Was the JSON conversion in the controller’s get method that generated the original data for the browser different? Nope.
Had the behaviour of the properties meta-method changed? Nope.

The difference is in how Grails handles any existing validation errors on a domain object when you call save(). In our case, the JSON that was being sent to the controller (via a Prototype AJAX call) contained two properties that were references to other objects. The javascript object conversion in the browser was not setting these properties in a meaningful way for the AJAX call; they were both coming across with the string value [object Object]. Since these fields are never updated in this particular workflow, we had never checked what was happening to them. Grails obviously could not convert from the string values to the proper objects, it ignored the values and set two errors on the domain object to record them.
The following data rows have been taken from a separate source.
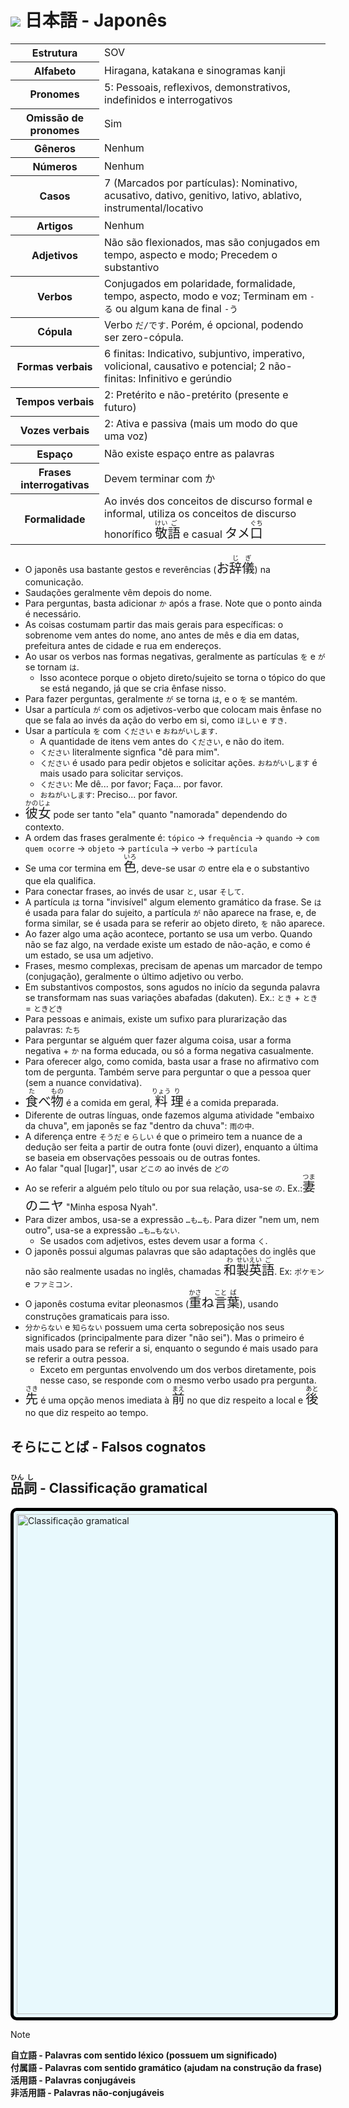 # <img src="https://flagsapi.com/JP/flat/32.png"> 日本語 - Japonês

<table>
    <tr>
        <th>Estrutura</th>
        <td>SOV</td>
    </tr>
    <tr>
        <th>Alfabeto</th>
        <td>Hiragana, katakana e sinogramas kanji</td>
    </tr>
    <tr>
        <th>Pronomes</th>
        <td>5: Pessoais, reflexivos, demonstrativos, indefinidos e interrogativos</td>
    </tr>
    <tr>
        <th>Omissão de pronomes</th>
        <td>Sim</td>
    </tr>
    <tr>
        <th>Gêneros</th>
        <td>Nenhum</td>
    </tr>
    <tr>
        <th>Números</th>
        <td>Nenhum</td>
    </tr>
    <tr>
        <th>Casos</th>
        <td>7 (Marcados por partículas): Nominativo, acusativo, dativo, genitivo, lativo, ablativo, instrumental/locativo</td>
    </tr>
    <tr>
        <th>Artigos</th>
        <td>Nenhum</td>
    </tr>
    <tr>
        <th>Adjetivos</th>
        <td>Não são flexionados, mas são conjugados em tempo, aspecto e modo; Precedem o substantivo</td>
    </tr>
    <tr>
        <th>Verbos</th>
        <td>Conjugados em polaridade, formalidade, tempo, aspecto, modo e voz; Terminam em <code>-る</code> ou algum kana de final <code>-う</code></td>
    </tr>
    <tr>
        <th>Cópula</th>
        <td>Verbo <code>だ/です</code>. Porém, é opcional, podendo ser zero-cópula.</td>
    </tr>
    <tr>
        <th>Formas verbais</th>
        <td>6 finitas: Indicativo, subjuntivo, imperativo, volicional, causativo e potencial; 2 não-finitas: Infinitivo e gerúndio</td>
    </tr>
    <tr>
        <th>Tempos verbais</th>
        <td>2: Pretérito e não-pretérito (presente e futuro)</td>
    </tr>
    <tr>
        <th>Vozes verbais</th>
        <td>2: Ativa e passiva (mais um modo do que uma voz)</td>
    </tr>
    <tr>
        <th>Espaço</th>
        <td>Não existe espaço entre as palavras</td>
    </tr>
    <tr>
        <th>Frases interrogativas</th>
        <td>Devem terminar com か</td>
    </tr>
    <tr>
        <th>Formalidade</th>
        <td>Ao invés dos conceitos de discurso formal e informal, utiliza os conceitos de discurso honorífico <font size="5"><code><ruby>敬<rt>けい</rt>語<rt>ご</rt></ruby></code></font> e casual <font size="5"><code>タメ<ruby>口<rt>ぐち</rt></ruby></code></font></td>
    </tr>
</table>

-   O japonês usa bastante gestos e reverências (<font size="5"><code>お<ruby>辞<rt>じ</rt>儀<rt>ぎ</rt></ruby></code></font>) na comunicação.
-   Saudações geralmente vêm depois do nome.
-   Para perguntas, basta adicionar `か` após a frase. Note que o ponto ainda é necessário.
-   As coisas costumam partir das mais gerais para específicas: o sobrenome vem antes do nome, ano antes de mês e dia em datas, prefeitura antes de cidade e rua em endereços.
-   Ao usar os verbos nas formas negativas, geralmente as partículas `を` e `が` se tornam `は`.
    -   Isso acontece porque o objeto direto/sujeito se torna o tópico do que se está negando, já que se cria ênfase nisso.
-   Para fazer perguntas, geralmente `が` se torna `は`, e o `を` se mantém.
-   Usar a partícula `が` com os adjetivos-verbo que colocam mais ênfase no que se fala ao invés da ação do verbo em si, como `ほしい` e `すき`.
-   Usar a partícula `を` com `ください` e `おねがいします`.
    -   A quantidade de itens vem antes do `ください`, e não do item.
    -   `ください` literalmente signfica "dê para mim".
    -   `ください` é usado para pedir objetos e solicitar ações. `おねがいします` é mais usado para solicitar serviços.
    -   `ください`: Me dê... por favor; Faça... por favor.
    -   `おねがいします`: Preciso... por favor.
-   <font size="5"><code><ruby>彼<rt>かの</rt>女<rt>じょ</rt></ruby></code></font> pode ser tanto "ela" quanto "namorada" dependendo do contexto.
-   A ordem das frases geralmente é: `tópico` → `frequência` → `quando` → `com quem ocorre` → `objeto` → `partícula` → `verbo` → `partícula`
-   Se uma cor termina em <font size="5"><code><ruby>色<rt>いろ</rt></ruby></code></font>, deve-se usar `の` entre ela e o substantivo que ela qualifica.
-   Para conectar frases, ao invés de usar `と`, usar `そして`.
-   A partícula `は` torna "invisível" algum elemento gramático da frase. Se `は` é usada para falar do sujeito, a partícula `が` não aparece na frase, e, de forma similar, se é usada para se referir ao objeto direto, `を` não aparece.
-   Ao fazer algo uma ação acontece, portanto se usa um verbo. Quando não se faz algo, na verdade existe um estado de não-ação, e como é um estado, se usa um adjetivo.
-   Frases, mesmo complexas, precisam de apenas um marcador de tempo (conjugação), geralmente o último adjetivo ou verbo.
-   Em substantivos compostos, sons agudos no início da segunda palavra se transformam nas suas variações abafadas (dakuten). Ex.: `とき` + `とき` = `ときどき`
-   Para pessoas e animais, existe um sufixo para plurarização das palavras: `たち`
-   Para perguntar se alguém quer fazer alguma coisa, usar a forma negativa + `か` na forma educada, ou só a forma negativa casualmente.
-   Para oferecer algo, como comida, basta usar a frase no afirmativo com tom de pergunta. Também serve para perguntar o que a pessoa quer (sem a nuance convidativa).
-   <font size="5"><code><ruby>食<rt>た</rt></ruby>べ<ruby>物<rt>もの</rt></ruby></code></font> é a comida em geral, <font size="5"><code><ruby>料<rt>りょう</rt>理<rt>り</rt></ruby></code></font> é a comida preparada.
-   Diferente de outras línguas, onde fazemos alguma atividade "embaixo da chuva", em japonês se faz "dentro da chuva": `雨の中`.
-   A diferença entre `そうだ` e `らしい` é que o primeiro tem a nuance de a dedução ser feita a partir de outra fonte (ouvi dizer), enquanto a última se baseia em observações pessoais ou de outras fontes.
-   Ao falar "qual [lugar]", usar `どこの` ao invés de `どの`
-   Ao se referir a alguém pelo título ou por sua relação, usa-se `の`. Ex.: <font size="5"><code><ruby>妻<rt>つま</rt>のニヤ</ruby></code></font> "Minha esposa Nyah".
-   Para dizer ambos, usa-se a expressão `…も…も`. Para dizer "nem um, nem outro", usa-se a expressão `…も…もない`.
    -   Se usados com adjetivos, estes devem usar a forma `く`.
-   O japonês possui algumas palavras que são adaptações do inglês que não são realmente usadas no inglês, chamadas <font size="5"><code><ruby>和<rt>わ</rt>製<rt>せい</rt>英<rt>えい</rt>語<rt>ご</rt></ruby></code></font>. Ex: `ポケモン` e `ファミコン`.
-   O japonês costuma evitar pleonasmos (<font size="5"><code><ruby>重<rt>かさ</rt></ruby>ね<ruby>言<rt>こと</rt>葉<rt>ば</rt></ruby></code></font>), usando construções gramaticais para isso.
-   `分からない` e `知らない` possuem uma certa sobreposição nos seus significados (principalmente para dizer "não sei"). Mas o primeiro é mais usado para se referir a si, enquanto o segundo é mais usado para se referir a outra pessoa.
    -   Exceto em perguntas envolvendo um dos verbos diretamente, pois nesse caso, se responde com o mesmo verbo usado pra pergunta.
-   <font size="5"><code><ruby>先<rt>さき</rt></ruby></code></font> é uma opção menos imediata à <font size="5"><code><ruby>前<rt>まえ</rt></ruby></code></font> no que diz respeito a local e <font size="5"><code><ruby>後<rt>あと</rt></ruby></code></font> no que diz respeito ao tempo.

## そらにことば - Falsos cognatos

## <ruby>品<rt>ひん</rt>詞<rt>し</rt></ruby> - Classificação gramatical

<img src="https://cdn.innovativelanguage.com/sns/em/blog/21/Grammar/pasted+image+0.png" alt="Classificação gramatical" style="width:50rem; background-color: #E8F9FD; border-radius: 10px; padding: 5px;border: 5px black solid;
"/>

<!-- prettier-ignore-start -->
>[!NOTE]
> **自立語 - Palavras com sentido léxico (possuem um significado)**</br>
> **付属語 - Palavras com sentido gramático (ajudam na construção da frase)**</br>
> **活用語 - Palavras conjugáveis**</br>
> **非活用語 - Palavras não-conjugáveis**
<!-- prettier-ignore-end -->
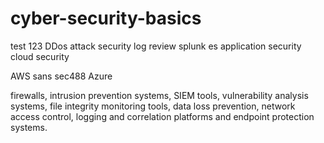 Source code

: # cyber-security-basics

test 123
DDos attack 
security log review
splunk es
application security
 cloud security 

AWS
sans sec488
Azure

firewalls, intrusion prevention systems, SIEM tools, vulnerability analysis systems, file integrity monitoring tools, data loss prevention, network access control, logging and correlation platforms and endpoint protection systems.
However, we didn’t check for errors after the properties call. We went straight to the save call. Under Grails 1.1, deep within the saving sequence in a random class called AbstractDynamicPersistentMethod, you come across this bit of code:

doInvokeInternal(...) {
    ...
    Errors errors = new BeanPropertyBindingResult(target, target.getClass().getName());
    mc.setProperty(target, ERRORS_PROPERTY, errors);
    ...
}

Any existing errors are replaced with a fresh, clean BeanPropertyBindingResult object, wiping out the error information. We never spotted it because we never expected the properties with errors to change anyway. That hole has been closed in Grails 1.2:

doInvokeInternal(...) {
    ...
    Errors errors = setupErrorsProperty(target);
    ...
}

The new setupErrorsProperty call will copy out existing errors. We put in a few adjustments to not attempt to update those properties and all is well.

So there you have it. A couple of gotchas in the upgrade path for grails. Hope this saves some folks from banging their head against the wall.